The integration of experimental science with classical aesthetics and industry was in fact the theme that DuBois-Reymond inscribed in the certificate of membership of the Physikalische Gesellschaft, displayed here. The young experimenters with their instruments occupy the branches of a tree of knowledge, which rises on a promontory that emerges from the monuments of neo-classicism on the left (pyramids and Parthenon) and those of industry on the right (railroad and steamship). Similar symbolism informs the wonderful image of DuBois-Reymond in his laboratory as a kind of experimenting Apollo (in the interpretation of Sven Dierig). Perhaps the most remarkable feature of the exhibit is its showing that many of the instruments actually used by the members of the Gesellschaft in their physiological work originated in those developed by engineers and mechanics for use with factory machines. Helmholtz's myograph, for example, which produced a graphic recording of the „curve of energy“ of the working frog muscle, employed components derived directly from the indicators used on steam engines to measure the work done during a cycle and from a timing apparatus developed by Werner Siemens (another founding member) for measuring the velocity of cannon balls.

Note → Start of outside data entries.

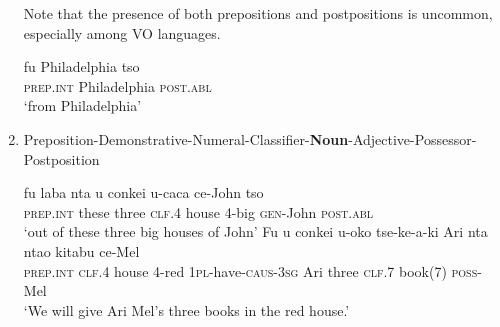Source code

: \documentclass[12pt, oneside]{article}
\begin{document}
\begin{enumerate}
Note that the presence of both prepositions and postpositions is uncommon, especially among VO languages.
\begin{exe}
\ex
\gll fu Philadelphia tso \\
\textsc{prep.int} Philadelphia \textsc{post.abl} \\
\trans `from Philadelphia'
\end{exe}
\item Preposition-Demonstrative-Numeral-Classifier-\textbf{Noun}-Adjective-Possessor-Postposition
\begin{exe}
\ex
\gll fu laba nta u conkei u-caca ce-John tso \\
\textsc{prep.int} these three \textsc{clf.4} house 4-big \textsc{gen}-John \textsc{post.abl} \\
\trans `out of these three big houses of John'
\ex
\gll Fu u conkei u-\textbeltl oko tse-ke-\textbeltl a-ki Ari nta nta\textbeltl o kitabu ce-Mel \\
\textsc{prep.int} \textsc{clf.4} house 4-red \textsc{1pl}-have-\textsc{caus}-\textsc{3sg} Ari three \textsc{clf}.7 book(7) \textsc{poss}-Mel \\
\trans `We will give Ari Mel's three books in the red house.'
\end{exe}

\end{enumerate}
\end{document}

In critically important ways, then, Berlin became a city where steam engines, manufacturing machinery, electric telegraphs, and associated measuring instruments supplied both intellectual inspiration and material resources for laboratory science. But transforming industrial machines into the sensitive apparatus that would characterize the new laboratories required subtle skills that could only be acquired with extensive exercise of mind and hand. And it is in this sensitivity to nuances of design and interpretation that one sees most clearly the aesthetic emphasis that the young experimenters brought to their work. A number of them were accomplished artists and draftsmen, including DuBois-Reymond, Helmholtz, Siemens, and Brücke. They made their own drawings of complex instruments, as well as physiological preparations, and mastered the skills of precision instrument makers to produce their own apparatus. Moreover, the neo-classical focus on line and surface that they acquired from their drawing classes at the Gymnasium and from the dominant culture of Berlin informed their understanding of the curves that their instruments often produced as the record of nature's processes. Helmholtz, for example, understood his frog curves in much the same idealist terms as those he employed for the goals of art when teaching anatomy at the Akademie der Künste (where he succeeded Brücke and preceded DuBois-Reymond.) As he put it later, in a famous lecture on „Optisches über Malerei“: „Der Künstler kann die Natur nicht abschreiben, er muss sie übersetzen.“ Like works of art, his frog curves should be seen as idealized images, produced with great sensitivity to the essence of the phenomenon and with mastery of a refined „künstlerische Technik.“
„Apoll im Labor“ brings to life these goals of laboratory science in a period when the modernizing culture of Berlin still sought to reconcile the claims of the ideal with those of the real.